=== Begin Enclosure ===

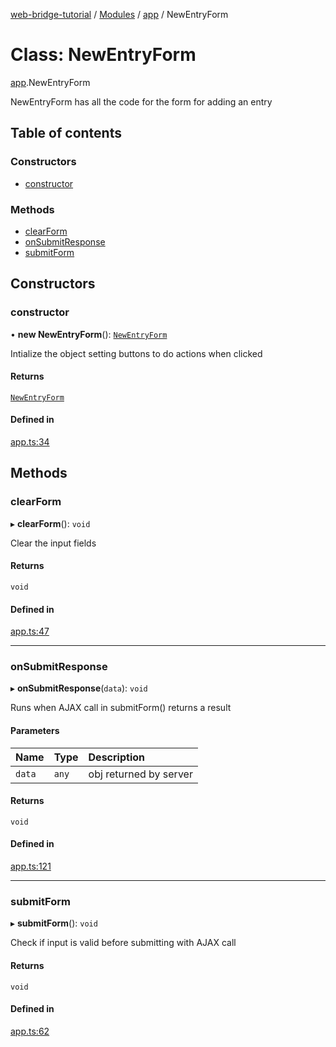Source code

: [web-bridge-tutorial](../README.md) / [Modules](../modules.md) / [app](../modules/app.md) / NewEntryForm

# Class: NewEntryForm

[app](../modules/app.md).NewEntryForm

NewEntryForm has all the code for the form for adding an entry

## Table of contents

### Constructors

- [constructor](app.NewEntryForm.md#constructor)

### Methods

- [clearForm](app.NewEntryForm.md#clearform)
- [onSubmitResponse](app.NewEntryForm.md#onsubmitresponse)
- [submitForm](app.NewEntryForm.md#submitform)

## Constructors

### constructor

• **new NewEntryForm**(): [`NewEntryForm`](app.NewEntryForm.md)

Intialize the object  setting buttons to do actions when clicked

#### Returns

[`NewEntryForm`](app.NewEntryForm.md)

#### Defined in

[app.ts:34](https://bitbucket.org/sml3/cse216_sp24_team_21/src/f788df7/web/app.ts#lines-34)

## Methods

### clearForm

▸ **clearForm**(): `void`

Clear the input fields

#### Returns

`void`

#### Defined in

[app.ts:47](https://bitbucket.org/sml3/cse216_sp24_team_21/src/f788df7/web/app.ts#lines-47)

___

### onSubmitResponse

▸ **onSubmitResponse**(`data`): `void`

Runs when AJAX call in submitForm() returns a result

#### Parameters

| Name | Type | Description |
| :------ | :------ | :------ |
| `data` | `any` | obj returned by server |

#### Returns

`void`

#### Defined in

[app.ts:121](https://bitbucket.org/sml3/cse216_sp24_team_21/src/f788df7/web/app.ts#lines-121)

___

### submitForm

▸ **submitForm**(): `void`

Check if input is valid before submitting with AJAX call

#### Returns

`void`

#### Defined in

[app.ts:62](https://bitbucket.org/sml3/cse216_sp24_team_21/src/f788df7/web/app.ts#lines-62)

=== End Enclosure ===

Task description: Set aside the pictures. Then return every line of the material above verbatim.

Reply to the task:
Source code

: [web-bridge-tutorial](../README.md) / [Modules](../modules.md) / [app](../modules/app.md) / NewEntryForm

# Class: NewEntryForm

[app](../modules/app.md).NewEntryForm

NewEntryForm has all the code for the form for adding an entry

## Table of contents

### Constructors

- [constructor](app.NewEntryForm.md#constructor)

### Methods

- [clearForm](app.NewEntryForm.md#clearform)
- [onSubmitResponse](app.NewEntryForm.md#onsubmitresponse)
- [submitForm](app.NewEntryForm.md#submitform)

## Constructors

### constructor

• **new NewEntryForm**(): [`NewEntryForm`](app.NewEntryForm.md)

Intialize the object  setting buttons to do actions when clicked

#### Returns

[`NewEntryForm`](app.NewEntryForm.md)

#### Defined in

[app.ts:34](https://bitbucket.org/sml3/cse216_sp24_team_21/src/f788df7/web/app.ts#lines-34)

## Methods

### clearForm

▸ **clearForm**(): `void`

Clear the input fields

#### Returns

`void`

#### Defined in

[app.ts:47](https://bitbucket.org/sml3/cse216_sp24_team_21/src/f788df7/web/app.ts#lines-47)

___

### onSubmitResponse

▸ **onSubmitResponse**(`data`): `void`

Runs when AJAX call in submitForm() returns a result

#### Parameters

| Name | Type | Description |
| :------ | :------ | :------ |
| `data` | `any` | obj returned by server |

#### Returns

`void`

#### Defined in

[app.ts:121](https://bitbucket.org/sml3/cse216_sp24_team_21/src/f788df7/web/app.ts#lines-121)

___

### submitForm

▸ **submitForm**(): `void`

Check if input is valid before submitting with AJAX call

#### Returns

`void`

#### Defined in

[app.ts:62](https://bitbucket.org/sml3/cse216_sp24_team_21/src/f788df7/web/app.ts#lines-62)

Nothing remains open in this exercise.